At a height of 5364m Everest Base Camp is at an altitude where there is only 10.5% oxygen compared to the 21% we were enjoying on our walk in the Fens. We knew we had to get some experience at altitude to see how our bodies would respond to less oxygen. Having climbed Snowdon (1085m) and various high areas in the Peak District we decided to climb Mt Toubkal at a height of 4167m. If you remember I said I hated walking, and so did most of my pals, but over the months we had found the camaraderie as addictive as the scenery on our walks and before we knew it we had a group of ten signed up and on their way to Morocco. This turned out to be the best training move we could have made, as although the altitude only caused some very minor effects the trek route itself was gruelling and the best mental training we could have had for Everest.

People often asked if we were only going to Base Camp or if we were going to climb the mountain. Everest is still one of the most inhospitable places in the world. Since 1953, when it was first summitted by Sir Edmund Hillary and Tenzing Norgay, some 300 people, or 6%, of the 4,500 who have tried have died in their attempts to summit. Fewer have died going to Base Camp, but even so less than a quarter of one percent of the world’s population have ever seen it.

Time marched on and before we knew it, after checking and triple checking our bags, we were on our way to Nepal for an adventure of a lifetime. As our flight descended into Kathmandu we got our first glimpse of the Himalayas visible above the clouds, stretching as far as we could see out of the plane’s window. The reality of what we were about to take on was suddenly dawning on us. We were flying at 18,000ft (5488m) according to the flight-info screen and after the plane had landed we would be walking back up to the same height (this being the height we are hoping to trek to at the top of Kala Patthar, above Everest Base Camp)!

Kathmandu hits all your senses at once and we arrived at our hotel wide-eyed and buzzing with excitement. We had just enough time for some sightseeing and shopping before the welcome dinner with traditional Nepalese food and dancing. As crazy as Kathmandu is, I have never felt safer in any other city. The people are warm and friendly and always willing to barter. The dal baht curry is a staple of the local diet and was a real treat. The next day we set off on a 5 ½-hour road trip to Ramechhap airport on some of the worst-kept roads I have ever seen.

After two nights stuck in a campsite near the airport due to bad weather, we finally boarded an early morning flight headed for Lukla, the starting point of our 13 days of trekking. We met our porters and guides at the airport and immediately headed off to our first stop in Phakding. Our tour company prefer to use porters rather than yaks as it helps support the local economy by providing seasonal work for the villagers and farmers. Our guys were a great bunch and we developed a real bond with them over the fortnight, especially once we had mastered the pronunciation of their names!

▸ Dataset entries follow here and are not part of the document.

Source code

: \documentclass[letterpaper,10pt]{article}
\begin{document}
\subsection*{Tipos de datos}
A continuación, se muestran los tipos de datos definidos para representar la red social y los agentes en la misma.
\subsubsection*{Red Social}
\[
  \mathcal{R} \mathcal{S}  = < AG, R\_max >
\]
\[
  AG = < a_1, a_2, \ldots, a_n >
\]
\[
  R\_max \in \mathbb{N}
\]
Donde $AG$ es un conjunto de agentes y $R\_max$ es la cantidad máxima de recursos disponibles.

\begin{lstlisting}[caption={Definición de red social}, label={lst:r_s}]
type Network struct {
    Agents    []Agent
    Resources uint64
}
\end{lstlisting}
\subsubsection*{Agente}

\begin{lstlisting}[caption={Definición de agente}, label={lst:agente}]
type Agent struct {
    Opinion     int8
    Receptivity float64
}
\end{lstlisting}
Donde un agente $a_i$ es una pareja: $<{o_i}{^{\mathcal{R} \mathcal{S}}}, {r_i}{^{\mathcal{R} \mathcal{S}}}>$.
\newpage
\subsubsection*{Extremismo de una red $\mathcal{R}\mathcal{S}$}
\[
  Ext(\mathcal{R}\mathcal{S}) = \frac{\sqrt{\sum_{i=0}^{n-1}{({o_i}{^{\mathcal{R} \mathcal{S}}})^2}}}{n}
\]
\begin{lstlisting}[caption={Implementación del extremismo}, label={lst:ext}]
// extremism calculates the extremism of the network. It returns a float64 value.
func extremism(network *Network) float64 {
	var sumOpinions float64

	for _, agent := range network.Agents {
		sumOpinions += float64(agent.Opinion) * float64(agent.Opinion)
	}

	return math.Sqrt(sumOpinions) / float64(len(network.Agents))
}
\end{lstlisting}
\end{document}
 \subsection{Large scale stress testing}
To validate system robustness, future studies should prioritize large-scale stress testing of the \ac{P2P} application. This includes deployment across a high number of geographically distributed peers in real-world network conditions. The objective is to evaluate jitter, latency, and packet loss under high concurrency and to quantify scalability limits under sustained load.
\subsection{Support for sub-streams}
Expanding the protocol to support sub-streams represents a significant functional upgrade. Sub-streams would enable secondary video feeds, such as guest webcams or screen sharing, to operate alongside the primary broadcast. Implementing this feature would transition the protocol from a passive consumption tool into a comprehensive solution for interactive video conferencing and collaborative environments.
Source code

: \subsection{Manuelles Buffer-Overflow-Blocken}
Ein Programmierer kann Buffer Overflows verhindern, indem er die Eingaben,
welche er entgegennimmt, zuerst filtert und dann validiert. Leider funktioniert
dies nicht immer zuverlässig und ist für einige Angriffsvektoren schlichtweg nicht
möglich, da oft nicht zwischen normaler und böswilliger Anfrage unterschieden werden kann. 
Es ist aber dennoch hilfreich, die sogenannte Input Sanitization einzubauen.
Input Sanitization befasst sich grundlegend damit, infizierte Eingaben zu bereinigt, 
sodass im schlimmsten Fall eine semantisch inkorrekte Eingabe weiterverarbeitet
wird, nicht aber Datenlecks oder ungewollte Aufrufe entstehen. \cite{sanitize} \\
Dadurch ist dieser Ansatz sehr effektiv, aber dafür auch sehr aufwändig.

Our first evening was within earshot of the thundering Dudh Koshi river which is fed by the Kyashar, Are and Minghu glaciers further up the valley. It is possible to travel to Base Camp nowadays staying at ‘tea houses’ rather than in tents. Again, the local population are generating much-needed incomes from the constant stream of visitors and climbers. A tea house generally has a heated common area where dinner is served and then a wing with very basic two-bed rooms. Dinner was dal baht, garlic soup and momos (which are similar to gyoza). We had elected to go vegetarian for two weeks, having seen the way meat (and everything else) has to be carried up the mountains by porters.

If you are lucky the bedrooms are above the common area and have managed to extract a little heat from it. All too often though they are off to the side and freezing cold, as not only are they not heated but the windows never seem to fit the frames and there is absolutely zero insulation, with walls generally being a single sheet of plywood. Our proximity to the river meant our room was indeed cold, as well as damp, so jumping into our sleeping bags as soon as we could was the order of the day.

The scenery even at this early stage was breath-taking and quite humbling. People say this trek is a life-changing experience and maybe it is but, I can tell you, the majesty of the Himalayas really makes you realise how insignificant we are and how precious our world is.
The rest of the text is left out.